▶ [Required work]:
Find the string "handling" in the listing and report every line that has it.

▶ [Data shown]:
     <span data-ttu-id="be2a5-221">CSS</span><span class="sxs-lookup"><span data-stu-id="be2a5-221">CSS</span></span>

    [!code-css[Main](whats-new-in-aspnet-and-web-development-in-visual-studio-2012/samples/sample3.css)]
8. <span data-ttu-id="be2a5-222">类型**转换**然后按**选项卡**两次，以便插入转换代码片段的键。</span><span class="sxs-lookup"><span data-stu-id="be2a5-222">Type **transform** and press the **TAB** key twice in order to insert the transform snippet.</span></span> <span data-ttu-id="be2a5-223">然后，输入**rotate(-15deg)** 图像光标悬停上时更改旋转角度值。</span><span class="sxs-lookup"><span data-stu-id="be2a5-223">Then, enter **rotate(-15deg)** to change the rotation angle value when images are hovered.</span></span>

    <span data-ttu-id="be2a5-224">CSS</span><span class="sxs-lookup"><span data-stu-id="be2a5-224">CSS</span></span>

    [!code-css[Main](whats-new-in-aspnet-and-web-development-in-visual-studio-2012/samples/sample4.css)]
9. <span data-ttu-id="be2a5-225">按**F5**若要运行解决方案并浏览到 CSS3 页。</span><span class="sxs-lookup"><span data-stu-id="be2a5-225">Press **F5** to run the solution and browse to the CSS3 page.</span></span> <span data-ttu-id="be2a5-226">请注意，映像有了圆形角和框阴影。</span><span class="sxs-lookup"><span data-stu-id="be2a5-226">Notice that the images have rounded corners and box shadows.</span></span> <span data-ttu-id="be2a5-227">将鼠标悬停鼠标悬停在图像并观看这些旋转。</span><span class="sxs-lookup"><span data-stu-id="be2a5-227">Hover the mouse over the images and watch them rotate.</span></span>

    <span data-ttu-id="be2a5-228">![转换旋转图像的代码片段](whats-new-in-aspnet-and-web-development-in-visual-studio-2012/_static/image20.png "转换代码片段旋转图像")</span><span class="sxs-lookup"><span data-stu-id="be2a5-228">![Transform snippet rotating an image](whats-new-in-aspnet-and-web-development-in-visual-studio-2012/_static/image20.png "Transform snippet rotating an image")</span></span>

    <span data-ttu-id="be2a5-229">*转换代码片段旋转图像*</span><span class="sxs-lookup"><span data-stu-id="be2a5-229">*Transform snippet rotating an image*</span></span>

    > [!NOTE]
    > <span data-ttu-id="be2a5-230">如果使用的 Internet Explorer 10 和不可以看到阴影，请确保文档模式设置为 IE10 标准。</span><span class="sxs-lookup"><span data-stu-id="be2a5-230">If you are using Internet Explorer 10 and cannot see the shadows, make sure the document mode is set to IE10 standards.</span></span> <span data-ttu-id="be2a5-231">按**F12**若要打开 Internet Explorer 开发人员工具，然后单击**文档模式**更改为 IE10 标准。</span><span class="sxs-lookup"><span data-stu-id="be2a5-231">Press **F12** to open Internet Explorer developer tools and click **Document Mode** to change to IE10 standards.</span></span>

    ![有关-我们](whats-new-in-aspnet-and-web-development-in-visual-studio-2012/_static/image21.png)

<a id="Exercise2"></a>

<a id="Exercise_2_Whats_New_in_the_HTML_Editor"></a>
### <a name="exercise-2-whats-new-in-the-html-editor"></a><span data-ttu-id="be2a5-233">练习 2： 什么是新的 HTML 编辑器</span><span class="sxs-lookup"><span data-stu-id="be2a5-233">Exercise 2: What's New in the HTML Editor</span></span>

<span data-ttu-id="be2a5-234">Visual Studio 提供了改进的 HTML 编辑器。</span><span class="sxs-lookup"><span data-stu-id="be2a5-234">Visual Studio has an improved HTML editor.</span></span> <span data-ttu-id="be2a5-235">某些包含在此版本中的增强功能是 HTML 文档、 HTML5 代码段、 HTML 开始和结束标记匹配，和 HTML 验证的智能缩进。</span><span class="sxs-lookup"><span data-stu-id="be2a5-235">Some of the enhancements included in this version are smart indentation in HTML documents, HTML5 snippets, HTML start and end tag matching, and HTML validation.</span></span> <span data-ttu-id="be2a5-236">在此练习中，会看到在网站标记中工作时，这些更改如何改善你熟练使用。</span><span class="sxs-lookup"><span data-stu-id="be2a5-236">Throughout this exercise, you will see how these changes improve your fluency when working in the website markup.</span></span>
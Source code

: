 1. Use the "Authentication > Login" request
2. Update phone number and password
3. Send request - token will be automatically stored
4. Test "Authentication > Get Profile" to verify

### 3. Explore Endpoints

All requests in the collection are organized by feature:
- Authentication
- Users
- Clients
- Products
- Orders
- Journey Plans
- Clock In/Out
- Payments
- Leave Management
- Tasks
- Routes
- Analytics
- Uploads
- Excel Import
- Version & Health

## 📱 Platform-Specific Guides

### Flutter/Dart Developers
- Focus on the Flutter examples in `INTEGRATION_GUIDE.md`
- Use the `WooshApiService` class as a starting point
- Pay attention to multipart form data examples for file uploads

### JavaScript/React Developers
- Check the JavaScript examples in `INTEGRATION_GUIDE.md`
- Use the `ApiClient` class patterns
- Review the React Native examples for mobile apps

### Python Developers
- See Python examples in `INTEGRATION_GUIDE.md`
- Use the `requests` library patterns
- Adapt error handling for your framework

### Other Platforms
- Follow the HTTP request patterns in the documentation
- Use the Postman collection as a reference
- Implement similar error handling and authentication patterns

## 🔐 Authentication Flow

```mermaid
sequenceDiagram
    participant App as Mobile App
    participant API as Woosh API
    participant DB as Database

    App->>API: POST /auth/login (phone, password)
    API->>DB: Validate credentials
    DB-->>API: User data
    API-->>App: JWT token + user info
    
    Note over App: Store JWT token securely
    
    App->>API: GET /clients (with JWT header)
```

==

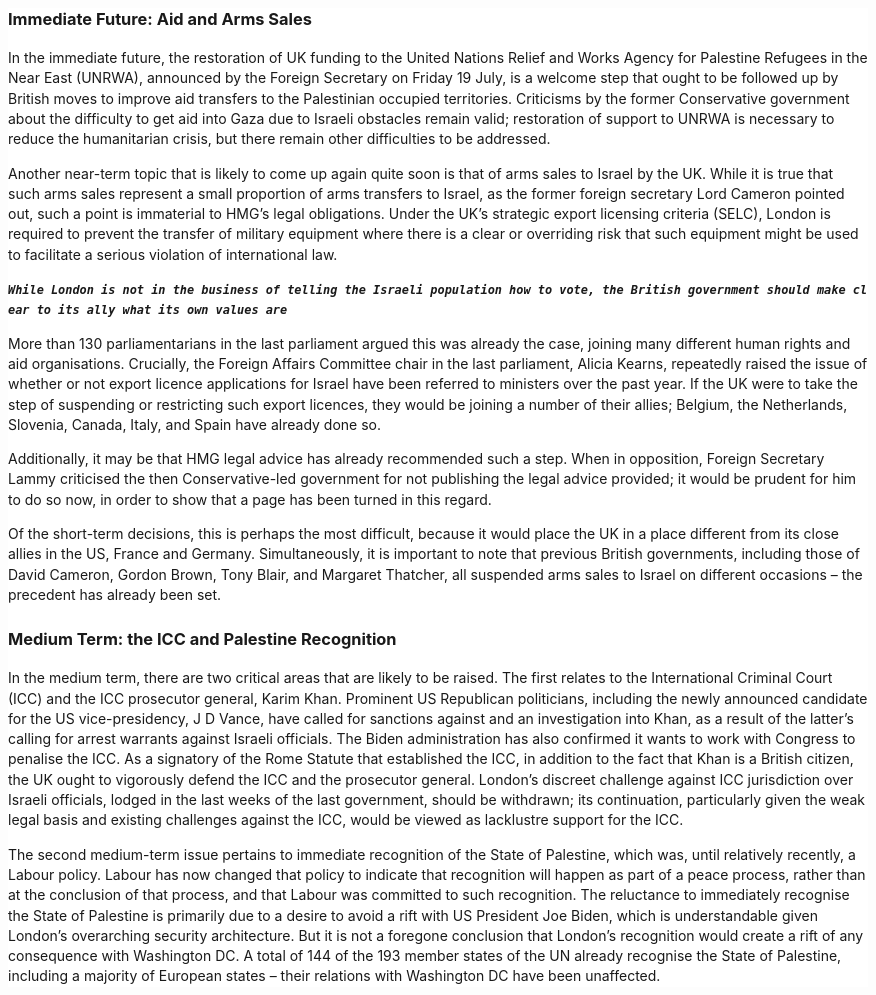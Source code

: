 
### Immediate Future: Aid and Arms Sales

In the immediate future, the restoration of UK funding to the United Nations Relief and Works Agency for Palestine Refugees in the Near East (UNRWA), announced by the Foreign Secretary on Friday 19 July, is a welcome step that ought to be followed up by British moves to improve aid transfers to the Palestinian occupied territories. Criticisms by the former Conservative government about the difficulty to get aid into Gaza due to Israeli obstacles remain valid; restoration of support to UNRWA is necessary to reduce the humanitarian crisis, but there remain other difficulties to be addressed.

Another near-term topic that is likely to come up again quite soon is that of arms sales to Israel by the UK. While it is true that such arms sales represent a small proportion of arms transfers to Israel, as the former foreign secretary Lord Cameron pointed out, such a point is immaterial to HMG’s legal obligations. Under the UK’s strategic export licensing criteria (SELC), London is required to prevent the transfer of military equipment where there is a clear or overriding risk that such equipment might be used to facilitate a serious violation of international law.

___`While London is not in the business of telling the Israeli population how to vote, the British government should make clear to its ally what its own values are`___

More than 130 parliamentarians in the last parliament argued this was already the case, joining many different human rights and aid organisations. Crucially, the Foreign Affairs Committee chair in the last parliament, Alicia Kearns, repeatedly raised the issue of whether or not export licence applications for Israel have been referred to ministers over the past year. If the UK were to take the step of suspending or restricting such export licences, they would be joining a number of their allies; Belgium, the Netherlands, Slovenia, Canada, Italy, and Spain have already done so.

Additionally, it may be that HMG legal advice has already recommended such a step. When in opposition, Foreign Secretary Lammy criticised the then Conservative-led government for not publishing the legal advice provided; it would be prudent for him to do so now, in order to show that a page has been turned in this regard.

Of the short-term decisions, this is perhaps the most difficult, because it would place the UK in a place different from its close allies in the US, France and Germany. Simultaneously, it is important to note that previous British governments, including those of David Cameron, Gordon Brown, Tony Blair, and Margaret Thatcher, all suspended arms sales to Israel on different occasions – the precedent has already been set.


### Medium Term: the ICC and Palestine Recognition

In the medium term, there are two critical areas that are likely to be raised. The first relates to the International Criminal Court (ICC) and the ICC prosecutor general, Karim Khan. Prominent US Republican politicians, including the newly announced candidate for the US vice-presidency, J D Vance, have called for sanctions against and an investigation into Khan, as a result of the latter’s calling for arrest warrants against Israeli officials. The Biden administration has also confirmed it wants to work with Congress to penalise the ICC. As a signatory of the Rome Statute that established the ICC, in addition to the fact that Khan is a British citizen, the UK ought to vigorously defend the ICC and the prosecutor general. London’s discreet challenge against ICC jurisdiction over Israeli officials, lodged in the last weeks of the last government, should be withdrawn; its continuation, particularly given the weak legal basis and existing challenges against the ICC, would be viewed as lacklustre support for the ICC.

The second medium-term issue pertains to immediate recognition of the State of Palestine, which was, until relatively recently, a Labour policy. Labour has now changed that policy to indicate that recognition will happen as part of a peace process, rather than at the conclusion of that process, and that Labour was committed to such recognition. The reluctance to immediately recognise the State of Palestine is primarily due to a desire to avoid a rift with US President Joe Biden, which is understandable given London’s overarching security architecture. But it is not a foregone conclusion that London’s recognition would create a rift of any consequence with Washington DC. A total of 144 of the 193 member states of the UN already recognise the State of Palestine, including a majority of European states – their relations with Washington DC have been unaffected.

...

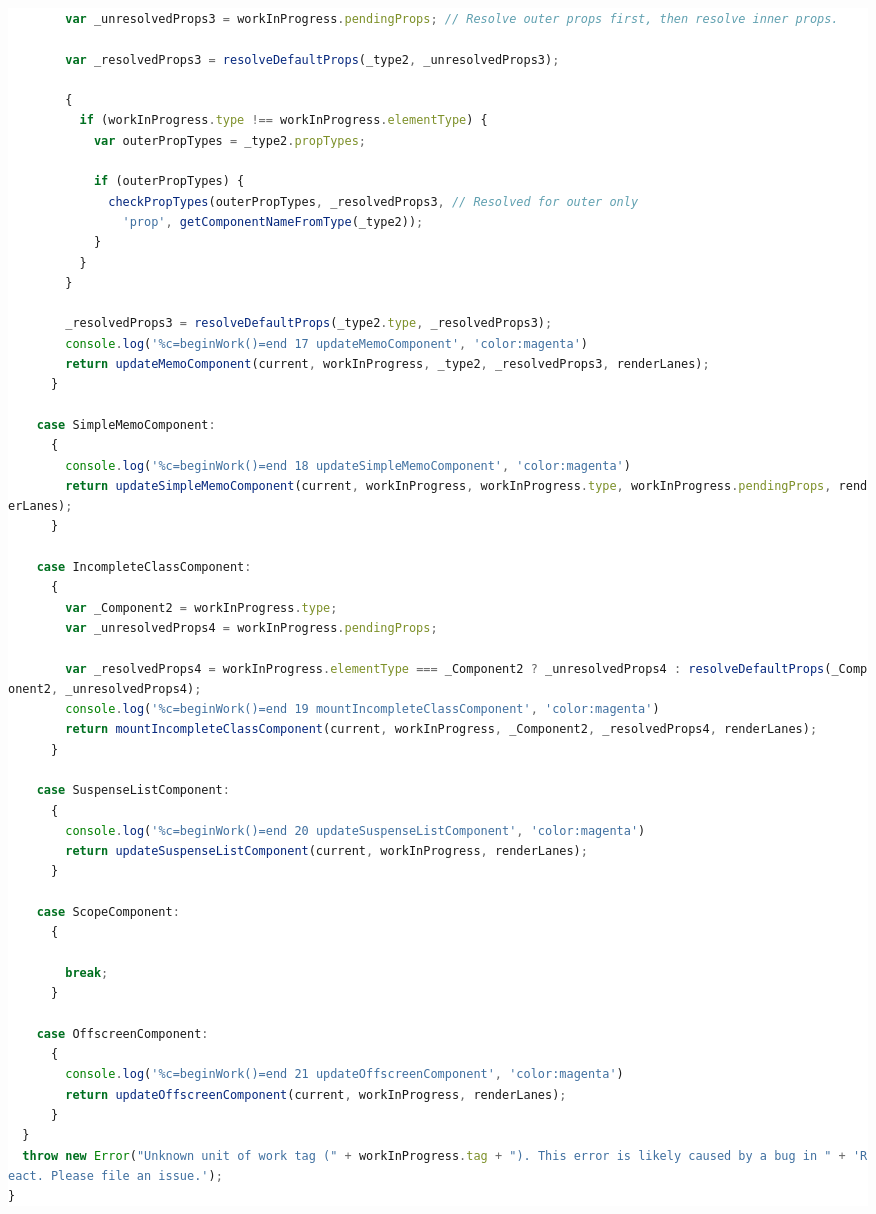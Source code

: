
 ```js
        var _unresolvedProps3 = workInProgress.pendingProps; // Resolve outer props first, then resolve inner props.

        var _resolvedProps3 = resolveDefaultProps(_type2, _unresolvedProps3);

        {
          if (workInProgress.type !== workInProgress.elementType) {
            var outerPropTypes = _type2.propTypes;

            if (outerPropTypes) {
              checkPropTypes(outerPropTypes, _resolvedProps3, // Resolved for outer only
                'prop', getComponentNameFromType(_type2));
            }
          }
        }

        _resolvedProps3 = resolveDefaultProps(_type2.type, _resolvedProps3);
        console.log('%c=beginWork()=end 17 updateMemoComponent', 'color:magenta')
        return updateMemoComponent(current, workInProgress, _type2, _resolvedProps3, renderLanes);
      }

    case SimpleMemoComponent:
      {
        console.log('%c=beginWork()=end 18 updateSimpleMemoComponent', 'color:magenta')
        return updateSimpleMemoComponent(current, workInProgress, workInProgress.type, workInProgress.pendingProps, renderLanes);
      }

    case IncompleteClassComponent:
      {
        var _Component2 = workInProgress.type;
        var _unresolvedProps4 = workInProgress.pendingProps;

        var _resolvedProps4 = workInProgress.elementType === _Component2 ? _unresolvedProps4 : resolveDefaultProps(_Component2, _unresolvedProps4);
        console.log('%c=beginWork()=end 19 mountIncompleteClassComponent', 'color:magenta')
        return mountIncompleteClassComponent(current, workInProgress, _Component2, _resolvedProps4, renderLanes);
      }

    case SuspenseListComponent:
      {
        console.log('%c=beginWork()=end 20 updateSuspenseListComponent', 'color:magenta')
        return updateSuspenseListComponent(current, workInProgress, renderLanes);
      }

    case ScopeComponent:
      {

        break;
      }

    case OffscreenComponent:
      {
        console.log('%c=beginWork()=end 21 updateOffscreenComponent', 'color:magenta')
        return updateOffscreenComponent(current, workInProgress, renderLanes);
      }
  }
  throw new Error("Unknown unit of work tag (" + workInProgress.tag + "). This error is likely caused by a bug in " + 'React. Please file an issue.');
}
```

▶ [Answer space]:
- Adapt error handling for your framework
- Implement similar error handling and authentication patterns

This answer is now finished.